▸ Task to complete: What is needed is an exact copy of every entry below, minus the images.

***** Material for the task

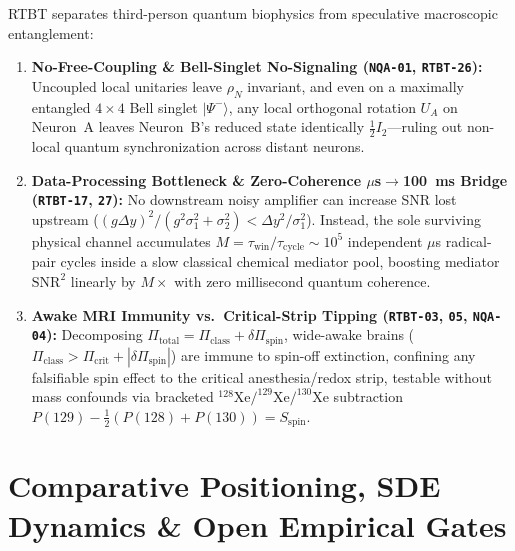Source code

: \documentclass[11pt,letterpaper]{article}
\newcommand{\code}[1]{\texttt{\small #1}}
\begin{document}
RTBT separates third-person quantum biophysics from speculative macroscopic entanglement:
\begin{enumerate}
  \item \textbf{No-Free-Coupling \& Bell-Singlet No-Signaling (\code{NQA-01}, \code{RTBT-26}):} Uncoupled local unitaries leave $\rho_N$ invariant, and even on a maximally entangled $4\times 4$ Bell singlet $|\Psi^-\rangle$, any local orthogonal rotation $U_A$ on Neuron~A leaves Neuron~B's reduced state identically $\frac{1}{2}I_2$—ruling out non-local quantum synchronization across distant neurons.
  \item \textbf{Data-Processing Bottleneck \& Zero-Coherence $\mu$s$\to$100~ms Bridge (\code{RTBT-17}, \code{27}):} No downstream noisy amplifier can increase SNR lost upstream ($(g\Delta y)^2/(g^2\sigma_1^2+\sigma_2^2) < \Delta y^2/\sigma_1^2$). Instead, the sole surviving physical channel accumulates $M = \tau_{\mathrm{win}}/\tau_{\mathrm{cycle}} \sim 10^5$ independent $\mu$s radical-pair cycles inside a slow classical chemical mediator pool, boosting mediator $\mathrm{SNR}^2$ linearly by $M\times$ with zero millisecond quantum coherence.
  \item \textbf{Awake MRI Immunity vs.\ Critical-Strip Tipping (\code{RTBT-03}, \code{05}, \code{NQA-04}):} Decomposing $\Pi_{\mathrm{total}} = \Pi_{\mathrm{class}} + \delta\Pi_{\mathrm{spin}}$, wide-awake brains ($\Pi_{\mathrm{class}} > \Pi_{\mathrm{crit}} + |\delta\Pi_{\mathrm{spin}}|$) are immune to spin-off extinction, confining any falsifiable spin effect to the critical anesthesia/redox strip, testable without mass confounds via bracketed $^{128}\mathrm{Xe}/^{129}\mathrm{Xe}/^{130}\mathrm{Xe}$ subtraction $P(129) - \frac{1}{2}(P(128)+P(130)) = S_{\mathrm{spin}}$.
\end{enumerate}

\section{Comparative Positioning, SDE Dynamics \& Open Empirical Gates}
\end{document}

**********

▸ Reply to the exercise:
Source code

: \documentclass[11pt,letterpaper]{article}
\newcommand{\code}[1]{\texttt{\small #1}}
\begin{document}
RTBT separates third-person quantum biophysics from speculative macroscopic entanglement:
\begin{enumerate}
  \item \textbf{No-Free-Coupling \& Bell-Singlet No-Signaling (\code{NQA-01}, \code{RTBT-26}):} Uncoupled local unitaries leave $\rho_N$ invariant, and even on a maximally entangled $4\times 4$ Bell singlet $|\Psi^-\rangle$, any local orthogonal rotation $U_A$ on Neuron~A leaves Neuron~B's reduced state identically $\frac{1}{2}I_2$—ruling out non-local quantum synchronization across distant neurons.
  \item \textbf{Data-Processing Bottleneck \& Zero-Coherence $\mu$s$\to$100~ms Bridge (\code{RTBT-17}, \code{27}):} No downstream noisy amplifier can increase SNR lost upstream ($(g\Delta y)^2/(g^2\sigma_1^2+\sigma_2^2) < \Delta y^2/\sigma_1^2$). Instead, the sole surviving physical channel accumulates $M = \tau_{\mathrm{win}}/\tau_{\mathrm{cycle}} \sim 10^5$ independent $\mu$s radical-pair cycles inside a slow classical chemical mediator pool, boosting mediator $\mathrm{SNR}^2$ linearly by $M\times$ with zero millisecond quantum coherence.
  \item \textbf{Awake MRI Immunity vs.\ Critical-Strip Tipping (\code{RTBT-03}, \code{05}, \code{NQA-04}):} Decomposing $\Pi_{\mathrm{total}} = \Pi_{\mathrm{class}} + \delta\Pi_{\mathrm{spin}}$, wide-awake brains ($\Pi_{\mathrm{class}} > \Pi_{\mathrm{crit}} + |\delta\Pi_{\mathrm{spin}}|$) are immune to spin-off extinction, confining any falsifiable spin effect to the critical anesthesia/redox strip, testable without mass confounds via bracketed $^{128}\mathrm{Xe}/^{129}\mathrm{Xe}/^{130}\mathrm{Xe}$ subtraction $P(129) - \frac{1}{2}(P(128)+P(130)) = S_{\mathrm{spin}}$.
\end{enumerate}

\section{Comparative Positioning, SDE Dynamics \& Open Empirical Gates}
\end{document}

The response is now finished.